- **What the task asks**: Line by line, copy out the data that follows.

- **Entries provided**:
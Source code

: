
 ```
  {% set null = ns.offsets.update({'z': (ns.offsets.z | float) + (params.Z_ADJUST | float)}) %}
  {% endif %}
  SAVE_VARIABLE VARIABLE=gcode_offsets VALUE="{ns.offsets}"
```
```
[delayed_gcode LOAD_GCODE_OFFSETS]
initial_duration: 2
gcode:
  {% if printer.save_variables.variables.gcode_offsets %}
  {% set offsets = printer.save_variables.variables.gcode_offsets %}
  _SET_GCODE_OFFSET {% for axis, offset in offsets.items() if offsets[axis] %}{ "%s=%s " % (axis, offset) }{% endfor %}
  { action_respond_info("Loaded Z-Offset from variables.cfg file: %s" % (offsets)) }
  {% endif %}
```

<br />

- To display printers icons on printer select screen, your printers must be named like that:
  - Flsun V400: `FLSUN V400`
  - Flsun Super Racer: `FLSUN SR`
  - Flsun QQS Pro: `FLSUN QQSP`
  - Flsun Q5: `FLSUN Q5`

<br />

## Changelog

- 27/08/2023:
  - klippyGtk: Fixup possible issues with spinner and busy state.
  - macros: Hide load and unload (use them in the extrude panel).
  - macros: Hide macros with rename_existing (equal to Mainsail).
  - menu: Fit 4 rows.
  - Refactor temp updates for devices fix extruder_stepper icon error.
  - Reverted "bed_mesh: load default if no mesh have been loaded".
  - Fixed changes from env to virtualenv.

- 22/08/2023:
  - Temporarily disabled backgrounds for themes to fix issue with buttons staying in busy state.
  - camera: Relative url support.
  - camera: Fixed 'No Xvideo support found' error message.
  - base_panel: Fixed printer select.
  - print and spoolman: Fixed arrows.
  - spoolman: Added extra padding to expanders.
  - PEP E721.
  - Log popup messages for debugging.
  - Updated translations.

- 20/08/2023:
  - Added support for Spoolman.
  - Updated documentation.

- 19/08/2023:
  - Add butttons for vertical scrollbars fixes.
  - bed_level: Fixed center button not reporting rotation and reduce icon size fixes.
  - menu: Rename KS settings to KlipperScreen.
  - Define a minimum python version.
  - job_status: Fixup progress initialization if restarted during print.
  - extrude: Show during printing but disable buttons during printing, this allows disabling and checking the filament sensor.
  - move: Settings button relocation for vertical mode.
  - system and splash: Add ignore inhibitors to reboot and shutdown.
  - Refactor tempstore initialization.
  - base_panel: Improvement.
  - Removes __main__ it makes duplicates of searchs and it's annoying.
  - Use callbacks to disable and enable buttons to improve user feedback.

- **Answer to this problem**:
Source code

:
 ```
  {% set null = ns.offsets.update({'z': (ns.offsets.z | float) + (params.Z_ADJUST | float)}) %}
  {% endif %}
  SAVE_VARIABLE VARIABLE=gcode_offsets VALUE="{ns.offsets}"
```
```
[delayed_gcode LOAD_GCODE_OFFSETS]
initial_duration: 2
gcode:
  {% if printer.save_variables.variables.gcode_offsets %}
  {% set offsets = printer.save_variables.variables.gcode_offsets %}
  _SET_GCODE_OFFSET {% for axis, offset in offsets.items() if offsets[axis] %}{ "%s=%s " % (axis, offset) }{% endfor %}
  { action_respond_info("Loaded Z-Offset from variables.cfg file: %s" % (offsets)) }
  {% endif %}
```

<br />

- To display printers icons on printer select screen, your printers must be named like that:
  - Flsun V400: `FLSUN V400`
  - Flsun Super Racer: `FLSUN SR`
  - Flsun QQS Pro: `FLSUN QQSP`
  - Flsun Q5: `FLSUN Q5`

<br />

## Changelog

- 27/08/2023:
  - klippyGtk: Fixup possible issues with spinner and busy state.
  - macros: Hide load and unload (use them in the extrude panel).
  - macros: Hide macros with rename_existing (equal to Mainsail).
  - menu: Fit 4 rows.
  - Refactor temp updates for devices fix extruder_stepper icon error.
  - Reverted "bed_mesh: load default if no mesh have been loaded".
  - Fixed changes from env to virtualenv.

- 22/08/2023:
  - Temporarily disabled backgrounds for themes to fix issue with buttons staying in busy state.
  - camera: Relative url support.
  - camera: Fixed 'No Xvideo support found' error message.
  - base_panel: Fixed printer select.
  - print and spoolman: Fixed arrows.
  - spoolman: Added extra padding to expanders.
  - PEP E721.
  - Log popup messages for debugging.
  - Updated translations.

- 20/08/2023:
  - Added support for Spoolman.
  - Updated documentation.

- 19/08/2023:
  - Add butttons for vertical scrollbars fixes.
  - bed_level: Fixed center button not reporting rotation and reduce icon size fixes.
  - menu: Rename KS settings to KlipperScreen.
  - Define a minimum python version.
  - job_status: Fixup progress initialization if restarted during print.
  - extrude: Show during printing but disable buttons during printing, this allows disabling and checking the filament sensor.
  - move: Settings button relocation for vertical mode.
  - system and splash: Add ignore inhibitors to reboot and shutdown.
  - Refactor tempstore initialization.
  - base_panel: Improvement.
  - Removes __main__ it makes duplicates of searchs and it's annoying.
  - Use callbacks to disable and enable buttons to improve user feedback.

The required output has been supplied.